Charlemagne Tower is credited with creating the mining industry in Minnesota as well as attracting settlers to the area. He was deeply involved in the mining industry in Pennsylvania and was part of the ascension of the Reading Railroad. Towns in three states are named after him. He served on the board of overseers for Harvard University and was involved in many business ventures, many of them successful.

Tower was also a collector of rare and valuable books. His particular interest was in American colonial laws. At the time of his death, he had the most complete collection of these books in the world. After his death, the Tower family bequeathed this collection to the Historical Society of Pennsylvania.
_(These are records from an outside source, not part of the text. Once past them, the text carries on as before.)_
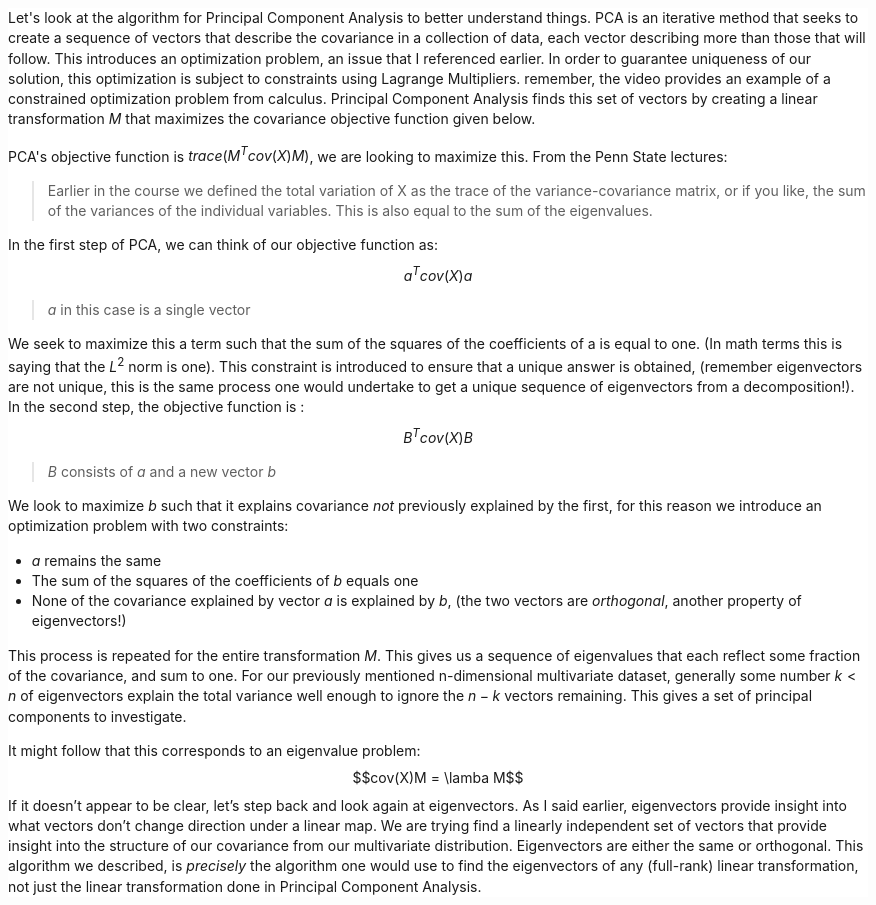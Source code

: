 Let's look at the algorithm for Principal Component Analysis to better understand
things. PCA is an iterative method that seeks to create a sequence
of vectors that describe the covariance in a collection of data, each vector describing
more than those that will follow. This introduces an optimization problem, an
issue that I referenced earlier. In order to guarantee uniqueness of our solution,
this optimization is subject to constraints using Lagrange Multipliers.
remember, the video provides an example of a constrained optimization problem
from calculus. Principal Component Analysis finds this set of vectors by creating a linear
transformation $M$ that maximizes the covariance objective function given below.

PCA's objective function is  $trace(M^{T} cov(X) M)$, we are looking to maximize this.
From the Penn State lectures:
>Earlier in the course we defined the total variation of X as the trace of the
variance-covariance matrix, or if you like, the sum of the variances of the
individual variables. This is also equal to the sum of the eigenvalues.

In the first step of PCA, we can think of our objective function as:
$$a^T cov(X) a$$
>$a$ in this case is a single vector

We seek to maximize this a term such that the sum of the squares of the coefficients
of a is equal to one. (In math terms this is saying that the
$L^2$ norm is one). This constraint is introduced to ensure that a unique answer
is obtained, (remember eigenvectors are not unique, this is the same process one
would undertake to get a unique sequence of eigenvectors from a decomposition!).
In the second step, the objective function is :
$$B^T cov(X) B$$
>$B$ consists of $a$ and a new vector $b$

We look to maximize $b$ such that it explains covariance *not*
previously explained by the first, for this reason we introduce an
optimization problem with two constraints:

+ $a$ remains the same
+ The sum of the squares of the coefficients of $b$ equals one
+ None of the covariance explained by vector $a$ is explained by $b$, (the two vectors are *orthogonal*, another property of eigenvectors!)

This process is repeated for the entire transformation $M$. This gives us a sequence
of eigenvalues that each reflect some fraction of the covariance, and sum to one.
For our previously mentioned n-dimensional multivariate dataset, generally some
number $k \lt n$ of eigenvectors explain the total variance well enough to ignore
the $n - k$ vectors remaining. This gives a set of principal components to investigate.  

It might follow that this corresponds to an eigenvalue problem:
$$cov(X)M = \lamba M$$
If it doesn’t appear to be clear, let’s step back and
look again at eigenvectors. As I said earlier, eigenvectors provide insight
into what vectors don’t change direction under a linear map. We are trying find
a linearly independent set of vectors that provide insight into the structure
of our covariance from our multivariate distribution. Eigenvectors are either
the same or orthogonal. This algorithm we described, is *precisely* the
algorithm one would use to find the eigenvectors of any (full-rank) linear transformation,
not just the linear transformation done in Principal Component Analysis.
Tower had a deep interest in the genealogy of his family, going back to their Massachusetts Puritan roots. He amassed a large amount of information on the Tower family of Hingham, Massachusetts, and Hingham, England, and had it published. The resulting book, Tower Genealogy: An Account Of The Descendants Of John Tower Of Hingham, Mass., was released in 1891 after Tower's death.

Tower's son, Charlemagne Tower Jr., was appointed as Minister to Austria-Hungary for President William McKinley. He next served as Ambassador to the Russian Empire.

==Works==
- Tower, Charlemagne. The Charlemagne Tower Collection of American Colonial Laws, Littleton, CO: F.B. Rothman, 1990, 1890.